◆ **Available records**:
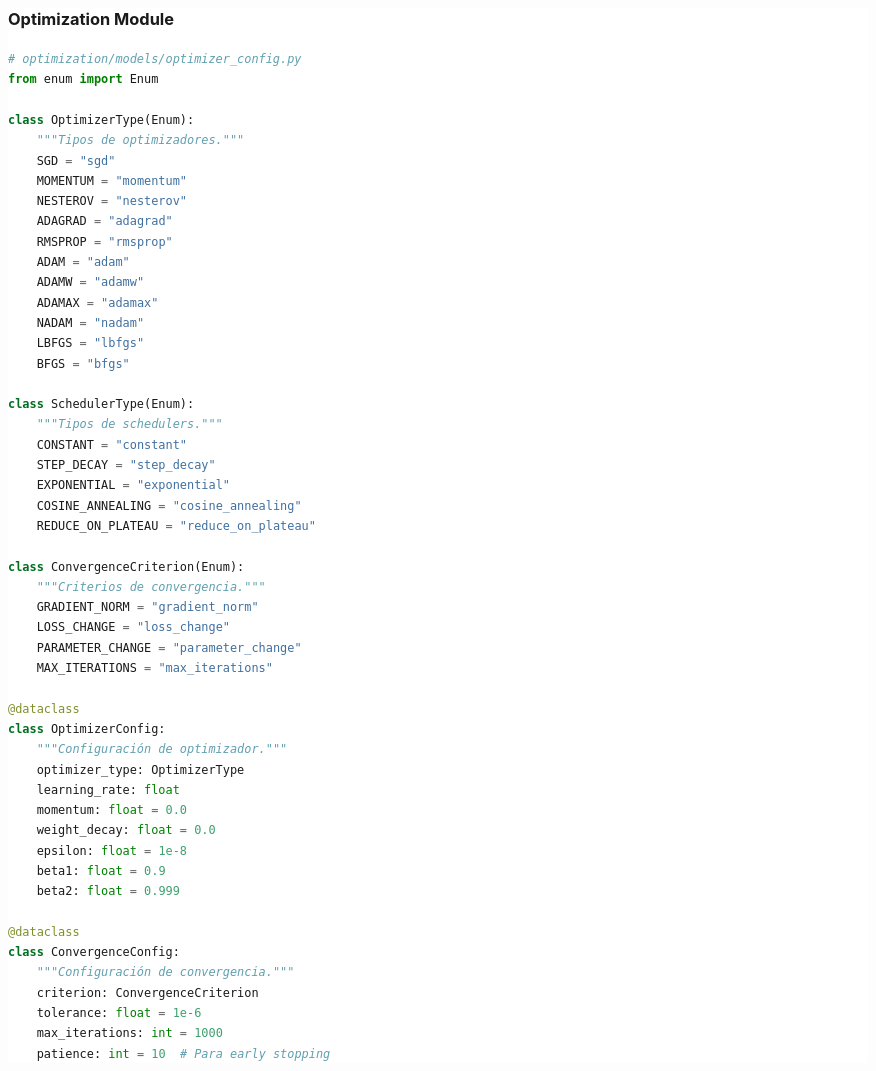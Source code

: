 ### Optimization Module

```python
# optimization/models/optimizer_config.py
from enum import Enum

class OptimizerType(Enum):
    """Tipos de optimizadores."""
    SGD = "sgd"
    MOMENTUM = "momentum"
    NESTEROV = "nesterov"
    ADAGRAD = "adagrad"
    RMSPROP = "rmsprop"
    ADAM = "adam"
    ADAMW = "adamw"
    ADAMAX = "adamax"
    NADAM = "nadam"
    LBFGS = "lbfgs"
    BFGS = "bfgs"

class SchedulerType(Enum):
    """Tipos de schedulers."""
    CONSTANT = "constant"
    STEP_DECAY = "step_decay"
    EXPONENTIAL = "exponential"
    COSINE_ANNEALING = "cosine_annealing"
    REDUCE_ON_PLATEAU = "reduce_on_plateau"

class ConvergenceCriterion(Enum):
    """Criterios de convergencia."""
    GRADIENT_NORM = "gradient_norm"
    LOSS_CHANGE = "loss_change"
    PARAMETER_CHANGE = "parameter_change"
    MAX_ITERATIONS = "max_iterations"

@dataclass
class OptimizerConfig:
    """Configuración de optimizador."""
    optimizer_type: OptimizerType
    learning_rate: float
    momentum: float = 0.0
    weight_decay: float = 0.0
    epsilon: float = 1e-8
    beta1: float = 0.9
    beta2: float = 0.999

@dataclass
class ConvergenceConfig:
    """Configuración de convergencia."""
    criterion: ConvergenceCriterion
    tolerance: float = 1e-6
    max_iterations: int = 1000
    patience: int = 10  # Para early stopping
```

◆ **What is being asked**: Extract every line from the records above that contains the word "Tipos".

◆ **Result of the task**:
    """Tipos de optimizadores."""
    """Tipos de schedulers."""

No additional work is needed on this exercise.